Humanized Mouse Model Mimicking Pathology of Human Tuberculosis for in vivo Evaluation of Drug Regimens

• Published in: Frontiers in immunology Vol. 10; p. 89
• Main Authors: Arrey, Frida, Löwe, Delia, Kuhlmann, Stefanie, Kaiser, Peggy, Moura-Alves, Pedro, Krishnamoorthy, Gopinath, Lozza, Laura, Maertzdorf, Jeroen, Skrahina, Tatsiana, Skrahina, Alena, Gengenbacher, Martin, Nouailles, Geraldine, Kaufmann, Stefan H E
• Format: Journal Article
• Language: English
• Published: Switzerland Frontiers Media S.A 2019
• Subjects: Animals; Antitubercular Agents - therapeutic use; Disease Models, Animal; Drug Therapy, Combination; Female; granuloma; Granuloma - drug therapy; Granuloma - pathology; Hematopoietic Stem Cell Transplantation; human immune system mice; humanized mouse models; Humans; Immunology; infection; lung; Lung - immunology; Lung - microbiology; Male; Mice; Mice, Inbred C57BL; Moxifloxacin - therapeutic use; Mycobacterium tuberculosis; Mycobacterium tuberculosis - physiology; Tuberculosis, Pulmonary - drug therapy; Tuberculosis, Pulmonary - pathology; lung; infection; humanized mouse models; pathology; Mycobacterium tuberculosis; granuloma; human immune system mice; antibiotics
• ISSN: 1664-3224; 1664-3224
• DOI: 10.3389/fimmu.2019.00089

Human immune system mice are highly valuable for dissection of human immune responses.
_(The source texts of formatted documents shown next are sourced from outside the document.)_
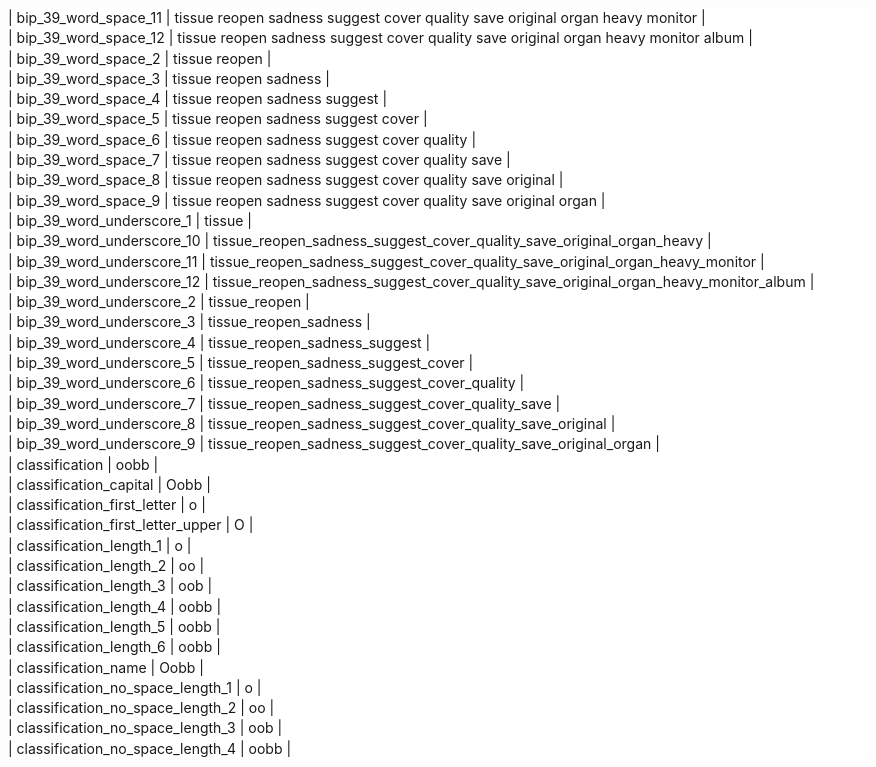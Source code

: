 | bip_39_word_space_11 | tissue reopen sadness suggest cover quality save original organ heavy monitor |  
| bip_39_word_space_12 | tissue reopen sadness suggest cover quality save original organ heavy monitor album |  
| bip_39_word_space_2 | tissue reopen |  
| bip_39_word_space_3 | tissue reopen sadness |  
| bip_39_word_space_4 | tissue reopen sadness suggest |  
| bip_39_word_space_5 | tissue reopen sadness suggest cover |  
| bip_39_word_space_6 | tissue reopen sadness suggest cover quality |  
| bip_39_word_space_7 | tissue reopen sadness suggest cover quality save |  
| bip_39_word_space_8 | tissue reopen sadness suggest cover quality save original |  
| bip_39_word_space_9 | tissue reopen sadness suggest cover quality save original organ |  
| bip_39_word_underscore_1 | tissue |  
| bip_39_word_underscore_10 | tissue_reopen_sadness_suggest_cover_quality_save_original_organ_heavy |  
| bip_39_word_underscore_11 | tissue_reopen_sadness_suggest_cover_quality_save_original_organ_heavy_monitor |  
| bip_39_word_underscore_12 | tissue_reopen_sadness_suggest_cover_quality_save_original_organ_heavy_monitor_album |  
| bip_39_word_underscore_2 | tissue_reopen |  
| bip_39_word_underscore_3 | tissue_reopen_sadness |  
| bip_39_word_underscore_4 | tissue_reopen_sadness_suggest |  
| bip_39_word_underscore_5 | tissue_reopen_sadness_suggest_cover |  
| bip_39_word_underscore_6 | tissue_reopen_sadness_suggest_cover_quality |  
| bip_39_word_underscore_7 | tissue_reopen_sadness_suggest_cover_quality_save |  
| bip_39_word_underscore_8 | tissue_reopen_sadness_suggest_cover_quality_save_original |  
| bip_39_word_underscore_9 | tissue_reopen_sadness_suggest_cover_quality_save_original_organ |  
| classification | oobb |  
| classification_capital | Oobb |  
| classification_first_letter | o |  
| classification_first_letter_upper | O |  
| classification_length_1 | o |  
| classification_length_2 | oo |  
| classification_length_3 | oob |  
| classification_length_4 | oobb |  
| classification_length_5 | oobb |  
| classification_length_6 | oobb |  
| classification_name | Oobb |  
| classification_no_space_length_1 | o |  
| classification_no_space_length_2 | oo |  
| classification_no_space_length_3 | oob |  
| classification_no_space_length_4 | oobb |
Although they were employed for analyzing tuberculosis (TB) disease, there is little data on the spatial organization and cellular composition of human immune cells in TB granuloma pathology in this model. We demonstrate that human immune system mice, generated by transplanted human fetal liver derived hematopoietic stem cells develop a continuum of pulmonary lesions upon aerosol infection. In particular, caseous necrotic granulomas, which contribute to prolonged TB treatment time, developed, and had cellular phenotypic spatial-organization similar to TB patients. By comparing two recommended drug regimens, we confirmed observations made in clinical settings: Adding Moxifloxacin to a classical chemotherapy regimen had no beneficial effects on bacterial eradication. We consider this model instrumental for deeper understanding of human specific features of TB pathogenesis and of particular value for the pre-clinical drug development pipeline.